Ghana has twice the per capita output of poorer West African countries, but it still relies heavily on outside sources for financial assistance. Ghanaians like Franklin Cudjoe want to change that.
In 2004, Mr. Cudjoe founded Imani, a nonprofit organization to help educate his fellow Africans about property rights, free market and free speech. But running a nonprofit think tank in any country is not cheap.
“Our struggles are basically funding,” he said. “The philanthropic culture is just zilch in our country as it is for much of Africa. People hardly appreciate the long-term benefits of what we are trying to achieve: economic freedom.”
This is where the Atlas Economic Research Foundation steps in. To help Mr. Cudjoe’s outreach, the foundation this year awarded Imani $10,000 in a general grant, the Templeton Freedom Award Grant.
“Ideally, we need $80,000 annually to be able to fully implement our outreach programs countrywide,” Mr.
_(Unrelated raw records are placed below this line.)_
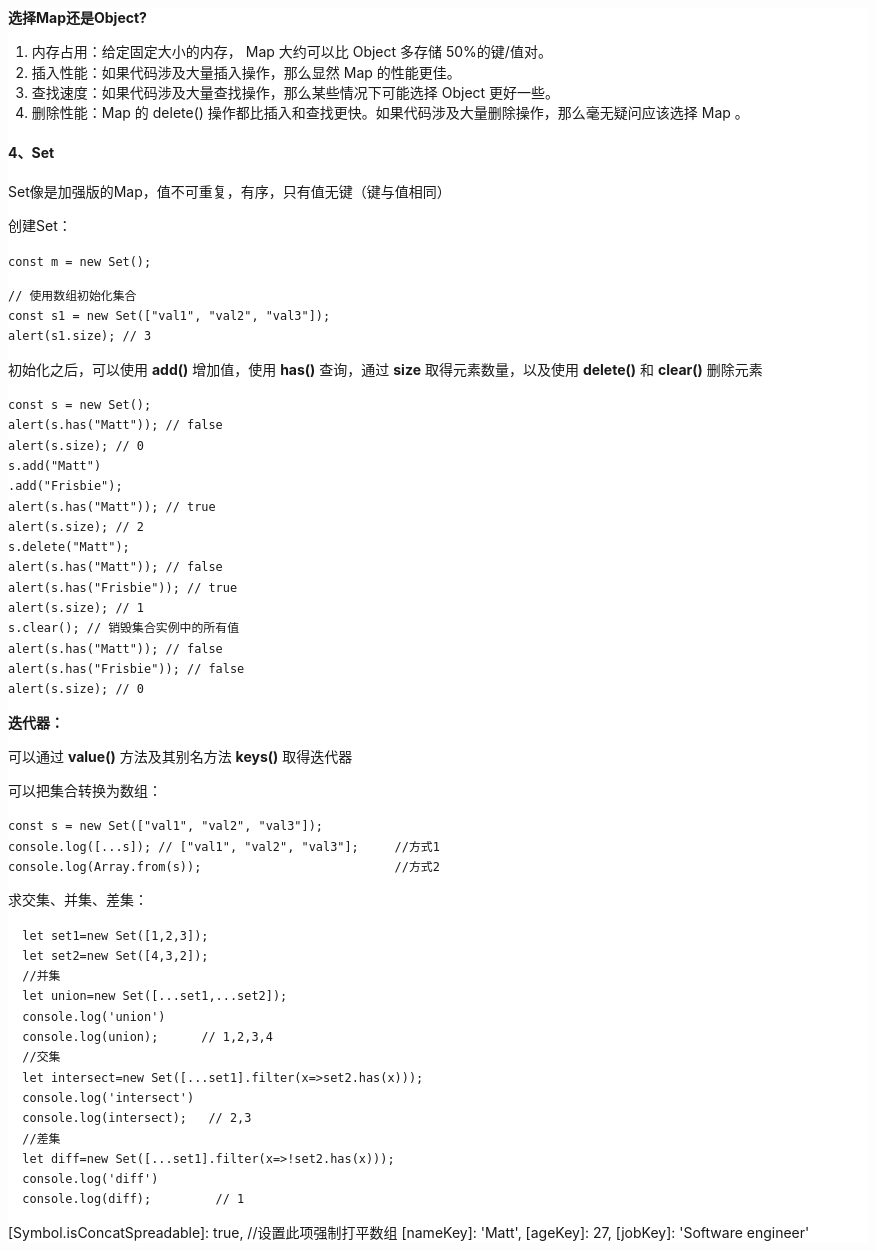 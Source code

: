 **选择Map还是Object?**

1. 内存占用：给定固定大小的内存， Map 大约可以比 Object 多存储 50%的键/值对。
2. 插入性能：如果代码涉及大量插入操作，那么显然 Map 的性能更佳。
3. 查找速度：如果代码涉及大量查找操作，那么某些情况下可能选择 Object 更好一些。
4. 删除性能：Map 的 delete() 操作都比插入和查找更快。如果代码涉及大量删除操作，那么毫无疑问应该选择 Map 。

#### 4、Set

Set像是加强版的Map，值不可重复，有序，只有值无键（键与值相同）

创建Set：

`const m = new Set();`

```
// 使用数组初始化集合
const s1 = new Set(["val1", "val2", "val3"]);
alert(s1.size); // 3
```

初始化之后，可以使用 **add()** 增加值，使用 **has()** 查询，通过 **size** 取得元素数量，以及使用 **delete()** 和 **clear()** 删除元素

```
const s = new Set();
alert(s.has("Matt")); // false
alert(s.size); // 0
s.add("Matt")
.add("Frisbie");
alert(s.has("Matt")); // true
alert(s.size); // 2
s.delete("Matt");
alert(s.has("Matt")); // false
alert(s.has("Frisbie")); // true
alert(s.size); // 1
s.clear(); // 销毁集合实例中的所有值
alert(s.has("Matt")); // false
alert(s.has("Frisbie")); // false
alert(s.size); // 0
```

**迭代器：**

可以通过  **value()**  方法及其别名方法 **keys()** 取得迭代器

可以把集合转换为数组：

```
const s = new Set(["val1", "val2", "val3"]);
console.log([...s]); // ["val1", "val2", "val3"];     //方式1
console.log(Array.from(s));                           //方式2
```

求交集、并集、差集：

```
  let set1=new Set([1,2,3]);
  let set2=new Set([4,3,2]);
  //并集
  let union=new Set([...set1,...set2]);
  console.log('union')
  console.log(union);      // 1,2,3,4
  //交集
  let intersect=new Set([...set1].filter(x=>set2.has(x)));
  console.log('intersect')
  console.log(intersect);   // 2,3
  //差集
  let diff=new Set([...set1].filter(x=>!set2.has(x)));
  console.log('diff')
  console.log(diff);         // 1
```

[Symbol.isConcatSpreadable]: true,   //设置此项强制打平数组
[nameKey]: 'Matt',
[ageKey]: 27,
[jobKey]: 'Software engineer'
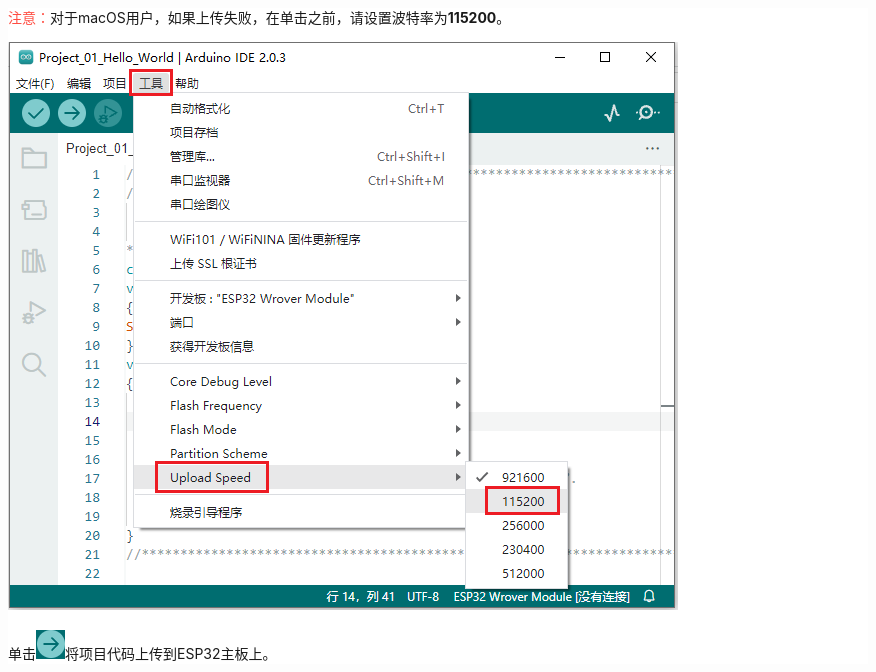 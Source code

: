 <span style="color: rgb(255, 76, 65);">注意：</span>对于macOS用户，如果上传失败，在单击之前，请设置波特率为**115200**。

![](./Arduino/media/8c7346fc57c7d09ec75b5fb60d83ef67.png)

单击![](./Arduino/media/86b9e2ff982873d7304e9ba692e7f0da.png)将项目代码上传到ESP32主板上。
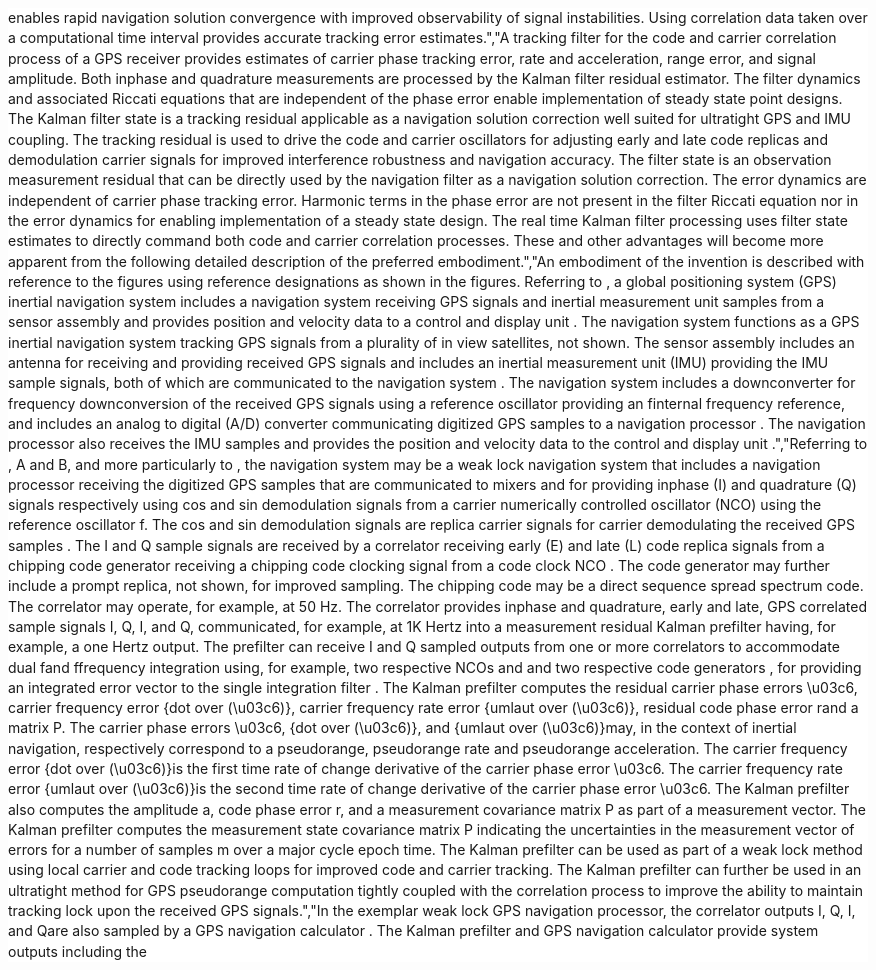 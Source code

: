 enables rapid navigation solution convergence with improved observability of signal instabilities. Using correlation data taken over a computational time interval provides accurate tracking error estimates.","A tracking filter for the code and carrier correlation process of a GPS receiver provides estimates of carrier phase tracking error, rate and acceleration, range error, and signal amplitude. Both inphase and quadrature measurements are processed by the Kalman filter residual estimator. The filter dynamics and associated Riccati equations that are independent of the phase error enable implementation of steady state point designs. The Kalman filter state is a tracking residual applicable as a navigation solution correction well suited for ultratight GPS and IMU coupling. The tracking residual is used to drive the code and carrier oscillators for adjusting early and late code replicas and demodulation carrier signals for improved interference robustness and navigation accuracy. The filter state is an observation measurement residual that can be directly used by the navigation filter as a navigation solution correction. The error dynamics are independent of carrier phase tracking error. Harmonic terms in the phase error are not present in the filter Riccati equation nor in the error dynamics for enabling implementation of a steady state design. The real time Kalman filter processing uses filter state estimates to directly command both code and carrier correlation processes. These and other advantages will become more apparent from the following detailed description of the preferred embodiment.","An embodiment of the invention is described with reference to the figures using reference designations as shown in the figures. Referring to , a global positioning system (GPS) inertial navigation system includes a navigation system  receiving GPS signals and inertial measurement unit samples from a sensor assembly  and provides position and velocity data to a control and display unit . The navigation system  functions as a GPS inertial navigation system tracking GPS signals from a plurality of in view satellites, not shown. The sensor assembly  includes an antenna  for receiving and providing received GPS signals and includes an inertial measurement unit (IMU)  providing the IMU sample signals, both of which are communicated to the navigation system . The navigation system  includes a downconverter  for frequency downconversion of the received GPS signals using a reference oscillator  providing an finternal frequency reference, and includes an analog to digital (A\/D) converter  communicating digitized GPS samples to a navigation processor . The navigation processor  also receives the IMU samples and provides the position and velocity data to the control and display unit .","Referring to , A and B, and more particularly to , the navigation system  may be a weak lock navigation system that includes a navigation processor  receiving the digitized GPS samples  that are communicated to mixers  and  for providing inphase (I) and quadrature (Q) signals respectively using cos and sin demodulation signals from a carrier numerically controlled oscillator (NCO)  using the reference oscillator f. The cos and sin demodulation signals are replica carrier signals for carrier demodulating the received GPS samples . The I and Q sample signals are received by a correlator  receiving early (E) and late (L) code replica signals from a chipping code generator  receiving a chipping code clocking signal from a code clock NCO . The code generator  may further include a prompt replica, not shown, for improved sampling. The chipping code may be a direct sequence spread spectrum code. The correlator  may operate, for example, at 50 Hz. The correlator  provides inphase and quadrature, early and late, GPS correlated sample signals I, Q, I, and Q, communicated, for example, at 1K Hertz into a measurement residual Kalman prefilter  having, for example, a one Hertz output. The prefilter  can receive I and Q sampled outputs from one or more correlators  to accommodate dual fand ffrequency integration using, for example, two respective NCOs  and  and two respective code generators , for providing an integrated error vector to the single integration filter . The Kalman prefilter  computes the residual carrier phase errors \u03c6, carrier frequency error {dot over (\u03c6)}, carrier frequency rate error {umlaut over (\u03c6)}, residual code phase error rand a matrix P. The carrier phase errors \u03c6, {dot over (\u03c6)}, and {umlaut over (\u03c6)}may, in the context of inertial navigation, respectively correspond to a pseudorange, pseudorange rate and pseudorange acceleration. The carrier frequency error {dot over (\u03c6)}is the first time rate of change derivative of the carrier phase error \u03c6. The carrier frequency rate error {umlaut over (\u03c6)}is the second time rate of change derivative of the carrier phase error \u03c6. The Kalman prefilter  also computes the amplitude a, code phase error r, and a measurement covariance matrix P as part of a measurement vector. The Kalman prefilter  computes the measurement state covariance matrix P indicating the uncertainties in the measurement vector of errors for a number of samples m over a major cycle epoch time. The Kalman prefilter  can be used as part of a weak lock method using local carrier and code tracking loops for improved code and carrier tracking. The Kalman prefilter  can further be used in an ultratight method for GPS pseudorange computation tightly coupled with the correlation process to improve the ability to maintain tracking lock upon the received GPS signals.","In the exemplar weak lock GPS navigation processor, the correlator outputs I, Q, I, and Qare also sampled by a GPS navigation calculator . The Kalman prefilter  and GPS navigation calculator  provide system outputs  including the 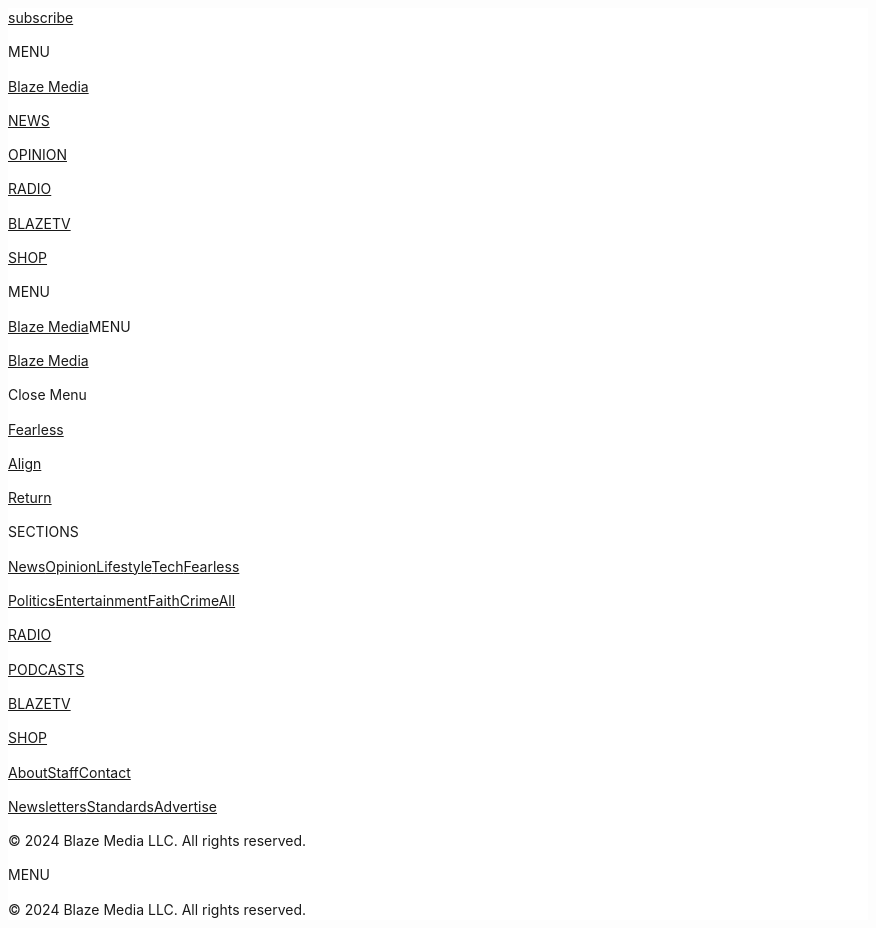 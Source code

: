 [subscribe](https://subscribe.blazemedia.com/)

MENU

[Blaze Media](https://www.theblaze.com/)

[NEWS](https://bit.ly/3ZdlEEj)

[OPINION](https://bit.ly/blaze-opinion)

[RADIO](https://bit.ly/radio-blaze-media)

[BLAZETV](https://www.blazetv.com/)

[SHOP](https://shop.blazemedia.com/?utm_source=theblaze&utm_medium=referral&utm_campaign=top-menu)

MENU

[Blaze Media](https://www.theblaze.com/)MENU

[Blaze Media](https://www.theblaze.com/)

Close Menu

[Fearless](https://www.theblaze.com/fearless/)

[Align](https://www.theblaze.com/align/)

[Return](https://www.theblaze.com/return/)

SECTIONS

[News](https://www.theblaze.com/news/)[Opinion](https://www.theblaze.com/columns/)[Lifestyle](https://www.theblaze.com/align/)[Tech](https://www.theblaze.com/return/)[Fearless](https://www.theblaze.com/fearless/)

[Politics](https://www.theblaze.com/tag/politics/)[Entertainment](https://www.theblaze.com/tag/entertainment/)[Faith](https://www.theblaze.com/tag/faith/)[Crime](https://www.theblaze.com/tag/crime/)[All](https://www.theblaze.com/archive/)

[RADIO](https://www.theblaze.com/st/radio)

[PODCASTS](https://www.theblaze.com/podcasts/)

[BLAZETV](https://www.blazetv.com/)

[SHOP](https://shop.blazemedia.com/)

[About](https://www.theblaze.com/about/)[Staff](https://www.theblaze.com/masthead/)[Contact](https://www.theblaze.com/contact/)

[Newsletters](https://www.theblaze.com/newsletters/)[Standards](https://www.theblaze.com/editorial-standards/)[Advertise](https://www.theblaze.com/advertise/)

[](https://www.facebook.com/theblaze)[](https://twitter.com/theblaze)[](https://www.instagram.com/theblazetv/)[](https://www.youtube.com/channel/UCKgJEs_v0JB-6jWb8lIy9Xw)

© 2024 Blaze Media LLC. All rights reserved.

MENU

[](https://www.theblaze.com/)

© 2024 Blaze Media LLC. All rights reserved.
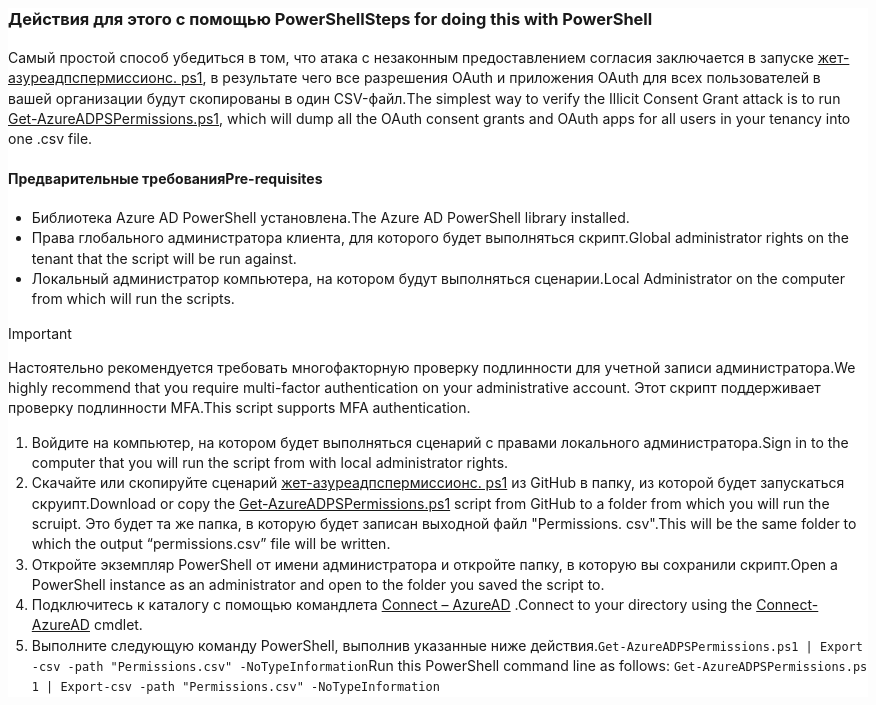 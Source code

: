 ### <a name="steps-for-doing-this-with-powershell"></a><span data-ttu-id="82d9a-146">Действия для этого с помощью PowerShell</span><span class="sxs-lookup"><span data-stu-id="82d9a-146">Steps for doing this with PowerShell</span></span>
<span data-ttu-id="82d9a-147">Самый простой способ убедиться в том, что атака с незаконным предоставлением согласия заключается в запуске [жет-азуреадпспермиссионс. ps1](https://gist.github.com/psignoret/41793f8c6211d2df5051d77ca3728c09), в результате чего все разрешения OAuth и приложения OAuth для всех пользователей в вашей организации будут скопированы в один CSV-файл.</span><span class="sxs-lookup"><span data-stu-id="82d9a-147">The simplest way to verify the Illicit Consent Grant attack is to run  [Get-AzureADPSPermissions.ps1](https://gist.github.com/psignoret/41793f8c6211d2df5051d77ca3728c09), which will dump all the OAuth consent grants and OAuth apps for all users in your tenancy into one .csv file.</span></span> 

#### <a name="pre-requisites"></a><span data-ttu-id="82d9a-148">Предварительные требования</span><span class="sxs-lookup"><span data-stu-id="82d9a-148">Pre-requisites</span></span>
- <span data-ttu-id="82d9a-149">Библиотека Azure AD PowerShell установлена.</span><span class="sxs-lookup"><span data-stu-id="82d9a-149">The Azure AD PowerShell library installed.</span></span>
- <span data-ttu-id="82d9a-150">Права глобального администратора клиента, для которого будет выполняться скрипт.</span><span class="sxs-lookup"><span data-stu-id="82d9a-150">Global administrator rights on the tenant that the script will be run against.</span></span>
- <span data-ttu-id="82d9a-151">Локальный администратор компьютера, на котором будут выполняться сценарии.</span><span class="sxs-lookup"><span data-stu-id="82d9a-151">Local Administrator on the computer from which will run the scripts.</span></span>

> [!IMPORTANT]
> <span data-ttu-id="82d9a-152">Настоятельно рекомендуется требовать многофакторную проверку подлинности для учетной записи администратора.</span><span class="sxs-lookup"><span data-stu-id="82d9a-152">We highly recommend that you require multi-factor authentication on your administrative account.</span></span>  <span data-ttu-id="82d9a-153">Этот скрипт поддерживает проверку подлинности MFA.</span><span class="sxs-lookup"><span data-stu-id="82d9a-153">This script supports MFA authentication.</span></span>

1. <span data-ttu-id="82d9a-154">Войдите на компьютер, на котором будет выполняться сценарий с правами локального администратора.</span><span class="sxs-lookup"><span data-stu-id="82d9a-154">Sign in to the computer that you will run the script from with local administrator rights.</span></span>
2. <span data-ttu-id="82d9a-155">Скачайте или скопируйте сценарий [жет-азуреадпспермиссионс. ps1](https://gist.github.com/psignoret/41793f8c6211d2df5051d77ca3728c09) из GitHub в папку, из которой будет запускаться скруипт.</span><span class="sxs-lookup"><span data-stu-id="82d9a-155">Download or copy the [Get-AzureADPSPermissions.ps1](https://gist.github.com/psignoret/41793f8c6211d2df5051d77ca3728c09) script from GitHub to a folder from which you will run the scruipt.</span></span>  <span data-ttu-id="82d9a-156">Это будет та же папка, в которую будет записан выходной файл "Permissions. csv".</span><span class="sxs-lookup"><span data-stu-id="82d9a-156">This will be the same folder to which the output “permissions.csv” file will be written.</span></span>
3. <span data-ttu-id="82d9a-157">Откройте экземпляр PowerShell от имени администратора и откройте папку, в которую вы сохранили скрипт.</span><span class="sxs-lookup"><span data-stu-id="82d9a-157">Open a PowerShell instance as an administrator and open to the folder you saved the script to.</span></span>
4. <span data-ttu-id="82d9a-158">Подключитесь к каталогу с помощью командлета [Connect – AzureAD](https://docs.microsoft.com/powershell/module/azuread/connect-azuread?view=azureadps-2.0) .</span><span class="sxs-lookup"><span data-stu-id="82d9a-158">Connect to your directory using the [Connect-AzureAD](https://docs.microsoft.com/powershell/module/azuread/connect-azuread?view=azureadps-2.0) cmdlet.</span></span>
5. <span data-ttu-id="82d9a-159">Выполните следующую команду PowerShell, выполнив указанные ниже действия.`Get-AzureADPSPermissions.ps1 | Export-csv -path "Permissions.csv" -NoTypeInformation`</span><span class="sxs-lookup"><span data-stu-id="82d9a-159">Run this PowerShell command line as follows: `Get-AzureADPSPermissions.ps1 | Export-csv -path "Permissions.csv" -NoTypeInformation`</span></span>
Cudjoe said. “The Templeton grant, however, came in at a time when we were almost on a very limited budget. The grant gives us that credibility [so] that other potential founders might be drawn to our cause.”
Atlas works with more than 250 think tanks in 74 countries to graft ideas of private-property rights and limited government into international public policy. Based on the teachings of Nobel Prize-winning economist Friedrich Hayek, Atlas was founded by Sir Antony Fisher in 1981 to help develop independent local think tanks. The foundation celebrated its accomplishments yesterday at its 25th Anniversary Gala Dinner, with ABC News correspondent John Stossel as the featured speaker.
Despite its broad reach and years of involvement, Atlas has not received much press coverage. Elena Ziebarth, director of public affairs for Atlas, thinks it is simply because the foundation’s work is hard to explain.
“We serve as a catalyst for starting think tanks and then continue to advise them,” she said. “We play far more of a behind-the-scenes role. We’re the ear listening to someone who wants to change the ideas in their country and then the helping hand that helps put their ideas into action.”
Atlas faces the challenge of integrating economics, a value-free science, into policy, a value-laden science, said Atlas President Alex Chafuen.
“Values and norms come from outside economics and provide direction to economic policy,” he said. “In cultures where religion carries considerable weight, we seek allies who are respected in their local faith communities.
“I use the analogy of a good vineyard to describe a good think tank: They need to have deep roots in the local cultures, and that, most of the time, means having roots in the local religious traditions. Bad think tanks are like transplants, or bad grafts: second-class fronts for political or business interests.”
Jo Kwong, vice president for institutional relations, said institutes in the global Atlas network occasionally experience “government persecution or interference.” Free market, independent think tanks cannot function in every political climate, so Atlas works with what Ms. Kwong calls “ideas entrepreneurs” who share similar economic beliefs.
“Once we identify these ideological partners, we’ll work with them to help connect them to the people, resources and ideas that can help them advance understanding of free markets in their countries,” she said.
Ms. Kwong told the story of Ms. Shalini Wadhwa, who tried to set up a free-market think tank in Nepal. “The Nepal government thwarted her efforts every step of the way,” Ms. Kwon said.
The government first told Ms. Wadhwa, born in India, that only Nepalese could set up such nongovernmental organizations. So she secured several local partners. Then the government told her each partner would need to present birth certificates, requiring each person to travel to the village of their birth in order to obtain the documents.